Разврат и скука, скука и разврат.

Стремление избыть их, спрятаться от самой себя, – вот откуда мои мнимые таланты, мнимая эксцентричность, вся моя глупая, призрачная жизнь. Лишь бы жизнь шла непрерывным вертячим круговоротом, лишь бы быстрая смена впечатлений, а то – к Семирадскому так к Семирадскому, на курсы так на курсы, в кафешантан так в кафешантан, под дружеские распекания Корецкой – так под распекания. Если бы не любовь моя к комфорту, я сделалась бы путешественницею: есть же такие всемирные дамы, что шляются по свету за приключениями – и сегодня ее встречают на Avenue de l'Opera, послезавтра на римском Monte Pincio[24] через год – одалискою в гареме афганского эмира, еще через год – в какой-нибудь Вене-цуэле невестою героя pronunciamento[25], а еще через год она в царевококшайском клубе читает лекцию об алмазных копях Трансвааля. Я обожала Мазини и недели три, что называется, и легла, и встала в окружном суде, в качестве «уголовной дамы», притворяясь, будто серьезно увлечена Андреевским. Хотела поступить на сцену, но здесь-то вышла совсем бездарностью: самое совесть зазрила. Познакомилась и дружила недели три с пожилою ититулованною богачихою, меценаткою то спиритов, то теософов, то поэтов-декадентов, – она говорила мне дикие, туманно-сантиментальные речи, странно заглядывала мне в глаза своими черными глазами с поволокой, слишком крепко жала мне руки и слишком часто целовала меня напомаженными губами.

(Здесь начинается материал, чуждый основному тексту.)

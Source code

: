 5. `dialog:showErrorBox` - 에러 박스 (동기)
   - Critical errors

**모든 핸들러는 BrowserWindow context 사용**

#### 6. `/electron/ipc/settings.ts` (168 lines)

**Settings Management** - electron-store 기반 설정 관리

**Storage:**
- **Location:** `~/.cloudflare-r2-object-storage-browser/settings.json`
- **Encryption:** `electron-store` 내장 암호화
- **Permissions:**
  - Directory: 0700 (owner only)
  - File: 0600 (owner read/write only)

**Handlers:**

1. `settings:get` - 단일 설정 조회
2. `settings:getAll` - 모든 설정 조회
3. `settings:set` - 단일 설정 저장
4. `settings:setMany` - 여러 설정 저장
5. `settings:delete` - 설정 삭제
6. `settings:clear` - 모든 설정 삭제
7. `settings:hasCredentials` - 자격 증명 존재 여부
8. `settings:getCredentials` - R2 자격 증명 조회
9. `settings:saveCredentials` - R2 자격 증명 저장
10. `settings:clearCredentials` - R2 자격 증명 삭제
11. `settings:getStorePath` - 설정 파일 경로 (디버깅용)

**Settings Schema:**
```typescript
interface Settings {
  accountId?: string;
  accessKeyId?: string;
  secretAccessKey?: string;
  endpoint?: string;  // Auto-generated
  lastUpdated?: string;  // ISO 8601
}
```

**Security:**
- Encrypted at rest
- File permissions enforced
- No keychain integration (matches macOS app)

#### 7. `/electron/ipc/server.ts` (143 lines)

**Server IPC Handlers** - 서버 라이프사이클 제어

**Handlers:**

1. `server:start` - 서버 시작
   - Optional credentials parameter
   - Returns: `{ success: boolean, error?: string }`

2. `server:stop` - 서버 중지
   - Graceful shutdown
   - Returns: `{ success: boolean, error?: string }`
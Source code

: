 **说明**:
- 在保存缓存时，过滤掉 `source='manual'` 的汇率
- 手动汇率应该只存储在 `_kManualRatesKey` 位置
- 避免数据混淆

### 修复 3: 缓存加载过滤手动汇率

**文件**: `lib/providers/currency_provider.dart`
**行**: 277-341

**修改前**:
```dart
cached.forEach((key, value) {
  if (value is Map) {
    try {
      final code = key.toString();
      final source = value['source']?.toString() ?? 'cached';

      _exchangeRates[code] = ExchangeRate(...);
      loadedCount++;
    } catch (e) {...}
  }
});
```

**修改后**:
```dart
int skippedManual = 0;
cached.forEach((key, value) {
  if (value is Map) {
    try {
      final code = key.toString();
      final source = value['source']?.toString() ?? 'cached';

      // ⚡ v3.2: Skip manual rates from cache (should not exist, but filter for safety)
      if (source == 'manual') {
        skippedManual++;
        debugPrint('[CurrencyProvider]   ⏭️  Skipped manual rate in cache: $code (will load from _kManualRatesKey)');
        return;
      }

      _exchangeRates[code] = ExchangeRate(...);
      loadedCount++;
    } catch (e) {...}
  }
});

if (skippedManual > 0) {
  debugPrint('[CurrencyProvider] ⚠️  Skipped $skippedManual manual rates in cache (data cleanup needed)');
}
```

Ездила я и в Москву к Толстому, но он, должно быть, прочитал меня насквозь, так сух и короток был его прием, так холоден и безучастно-неприветлив пронизывающий взгляд его серых глаз.

Однажды, когда одурь скуки мучила меня больше обыкновенного, моя камеристка Таня – девушка бойкая и преданная мне, насколько вообще может быть предана служанка барышне капризной, но не особенно дурно с нею обращающейся, – попросила меня отпустить ее на весь вечер – до утра на именины своей подруги, экономки богатого холостяка – далеко, в другом конце города. Я позволила. И вдруг мне пришло в голову!

– Бал прислуги… Я этого никогда не видала.

И я потребовала, чтобы Таня показала мне свое веселье. Она долго отнекивалась, но я настояла на своем. Было ус-ловлено, что я поеду в гости к обычной укрывательнице всех моих проказ – к тете Христине Николаевне, что Таня повезет туда для меня свое платье, я переоденусь, переменю прическу, и мы отправимся.

– Я, барышня, представлю вас так, будто вы служили бонною у приезжих господ, а теперь от них отошли и в ожидании хорошего места…

Поехали. Приключение занимало меня, и мне было и весело, и жутко. Очутились в очень приличной квартире: холостяк позволил экономке принять гостей в своих комнатах, а сам уехал на охоту. Публика вечеринки имела вид довольно чистый – по крайней мере, мужчины – благодаря фракам. Меня, хотя и незнакомую, приняли чрезвычайно радушно. Я танцевала весь вечер – только все одни кадрили, потому что на легкие танцы не нашлось мастеров.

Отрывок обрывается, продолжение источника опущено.